▶ AVAILABLE RECORDS:
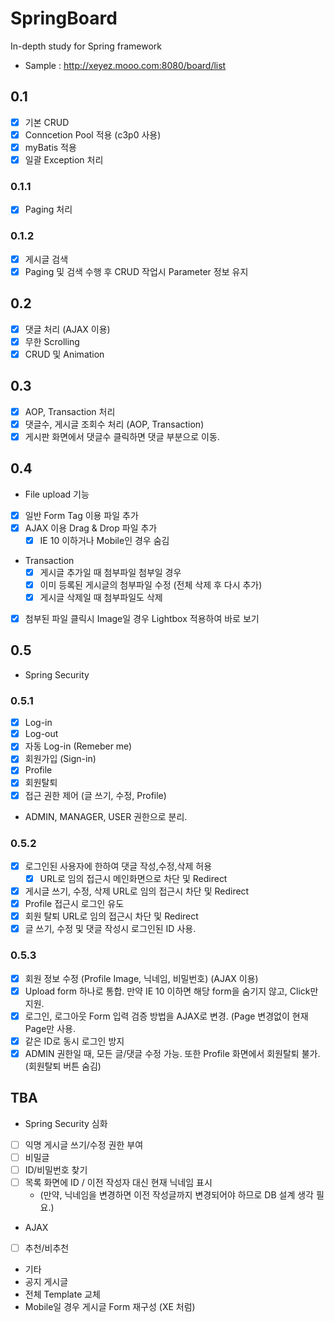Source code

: # SpringBoard
In-depth study for Spring framework

- Sample : http://xeyez.mooo.com:8080/board/list

## 0.1
- [X] 기본 CRUD
 -  [X] Conncetion Pool 적용 (c3p0 사용)
 -  [X] myBatis 적용
- [X] 일괄 Exception 처리

### 0.1.1
- [X] Paging 처리

### 0.1.2
- [X] 게시글 검색
- [X] Paging 및 검색 수행 후 CRUD 작업시 Parameter 정보 유지

## 0.2
- [X] 댓글 처리 (AJAX 이용)
 - [X] 무한 Scrolling
 - [X] CRUD 및 Animation

## 0.3
- [X] AOP, Transaction 처리
 - [X] 댓글수, 게시글 조회수 처리 (AOP, Transaction)
  - [X] 게시판 화면에서 댓글수 클릭하면 댓글 부분으로 이동.

## 0.4
- File upload 기능
 - [X] 일반 Form Tag 이용 파일 추가
 - [X] AJAX 이용 Drag & Drop 파일 추가
   - [X] IE 10 이하거나 Mobile인 경우 숨김
 - Transaction
    - [X] 게시글 추가일 때 첨부파일 첨부일 경우
    - [X] 이미 등록된 게시글의 첨부파일 수정 (전체 삭제 후 다시 추가)
    - [X] 게시글 삭제일 때 첨부파일도 삭제

 - [X] 첨부된 파일 클릭시 Image일 경우 Lightbox 적용하여 바로 보기

## 0.5
- Spring Security

### 0.5.1
 - [X] Log-in
 - [X] Log-out
 - [X] 자동 Log-in (Remeber me)
 - [X] 회원가입 (Sign-in)
 - [X] Profile
 - [X] 회원탈퇴
 - [X] 접근 권한 제어 (글 쓰기, 수정, Profile)
  - ADMIN, MANAGER, USER 권한으로 분리.

### 0.5.2
 - [X] 로그인된 사용자에 한하여 댓글 작성,수정,삭제 허용
   - [X] URL로 임의 접근시 메인화면으로 차단 및 Redirect
 - [X] 게시글 쓰기, 수정, 삭제 URL로 임의 접근시 차단 및 Redirect
 - [X] Profile 접근시 로그인 유도
 - [X] 회원 탈퇴 URL로 임의 접근시 차단 및 Redirect
 - [X] 글 쓰기, 수정 및 댓글 작성시 로그인된 ID 사용.

### 0.5.3
 - [X] 회원 정보 수정 (Profile Image, 닉네임, 비밀번호) (AJAX 이용)
 - [X] Upload form 하나로 통합. 만약 IE 10 이하면 해당 form을 숨기지 않고, Click만 지원.
 - [X] 로그인, 로그아웃 Form 입력 검증 방법을 AJAX로 변경. (Page 변경없이 현재 Page만 사용.
 - [X] 같은 ID로 동시 로그인 방지
 - [X] ADMIN 권한일 때, 모든 글/댓글 수정 가능. 또한 Profile 화면에서 회원탈퇴 불가.  (회원탈퇴 버튼 숨김)

## TBA
- Spring Security 심화
 - [ ] 익명 게시글 쓰기/수정 권한 부여
 - [ ] 비밀글
 - [ ] ID/비밀번호 찾기
 - [ ] 목록 화면에 ID / 이전 작성자 대신 현재 닉네임 표시
   - (만약, 닉네임을 변경하면 이전 작성글까지 변경되어야 하므로 DB 설계 생각 필요.)

- AJAX
 - [ ] 추천/비추천
 
- 기타
 - 공지 게시글
 - 전체 Template 교체
 - Mobile일 경우 게시글 Form 재구성 (XE 처럼)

▶ INSTRUCTIONS TO FOLLOW:
Repeat the records above word for word, apart from the pictures.

▶ WRITTEN SOLUTION:
Source code

: # SpringBoard
In-depth study for Spring framework

- Sample : http://xeyez.mooo.com:8080/board/list

## 0.1
- [X] 기본 CRUD
 -  [X] Conncetion Pool 적용 (c3p0 사용)
 -  [X] myBatis 적용
- [X] 일괄 Exception 처리

### 0.1.1
- [X] Paging 처리

### 0.1.2
- [X] 게시글 검색
- [X] Paging 및 검색 수행 후 CRUD 작업시 Parameter 정보 유지

## 0.2
- [X] 댓글 처리 (AJAX 이용)
 - [X] 무한 Scrolling
 - [X] CRUD 및 Animation

## 0.3
- [X] AOP, Transaction 처리
 - [X] 댓글수, 게시글 조회수 처리 (AOP, Transaction)
  - [X] 게시판 화면에서 댓글수 클릭하면 댓글 부분으로 이동.

## 0.4
- File upload 기능
 - [X] 일반 Form Tag 이용 파일 추가
 - [X] AJAX 이용 Drag & Drop 파일 추가
   - [X] IE 10 이하거나 Mobile인 경우 숨김
 - Transaction
    - [X] 게시글 추가일 때 첨부파일 첨부일 경우
    - [X] 이미 등록된 게시글의 첨부파일 수정 (전체 삭제 후 다시 추가)
    - [X] 게시글 삭제일 때 첨부파일도 삭제

 - [X] 첨부된 파일 클릭시 Image일 경우 Lightbox 적용하여 바로 보기

## 0.5
- Spring Security

### 0.5.1
 - [X] Log-in
 - [X] Log-out
 - [X] 자동 Log-in (Remeber me)
 - [X] 회원가입 (Sign-in)
 - [X] Profile
 - [X] 회원탈퇴
 - [X] 접근 권한 제어 (글 쓰기, 수정, Profile)
  - ADMIN, MANAGER, USER 권한으로 분리.

### 0.5.2
 - [X] 로그인된 사용자에 한하여 댓글 작성,수정,삭제 허용
   - [X] URL로 임의 접근시 메인화면으로 차단 및 Redirect
 - [X] 게시글 쓰기, 수정, 삭제 URL로 임의 접근시 차단 및 Redirect
 - [X] Profile 접근시 로그인 유도
 - [X] 회원 탈퇴 URL로 임의 접근시 차단 및 Redirect
 - [X] 글 쓰기, 수정 및 댓글 작성시 로그인된 ID 사용.

### 0.5.3
 - [X] 회원 정보 수정 (Profile Image, 닉네임, 비밀번호) (AJAX 이용)
 - [X] Upload form 하나로 통합. 만약 IE 10 이하면 해당 form을 숨기지 않고, Click만 지원.
 - [X] 로그인, 로그아웃 Form 입력 검증 방법을 AJAX로 변경. (Page 변경없이 현재 Page만 사용.
 - [X] 같은 ID로 동시 로그인 방지
 - [X] ADMIN 권한일 때, 모든 글/댓글 수정 가능. 또한 Profile 화면에서 회원탈퇴 불가.  (회원탈퇴 버튼 숨김)

## TBA
- Spring Security 심화
 - [ ] 익명 게시글 쓰기/수정 권한 부여
 - [ ] 비밀글
 - [ ] ID/비밀번호 찾기
 - [ ] 목록 화면에 ID / 이전 작성자 대신 현재 닉네임 표시
   - (만약, 닉네임을 변경하면 이전 작성글까지 변경되어야 하므로 DB 설계 생각 필요.)

- AJAX
 - [ ] 추천/비추천
 
- 기타
 - 공지 게시글
 - 전체 Template 교체
 - Mobile일 경우 게시글 Form 재구성 (XE 처럼)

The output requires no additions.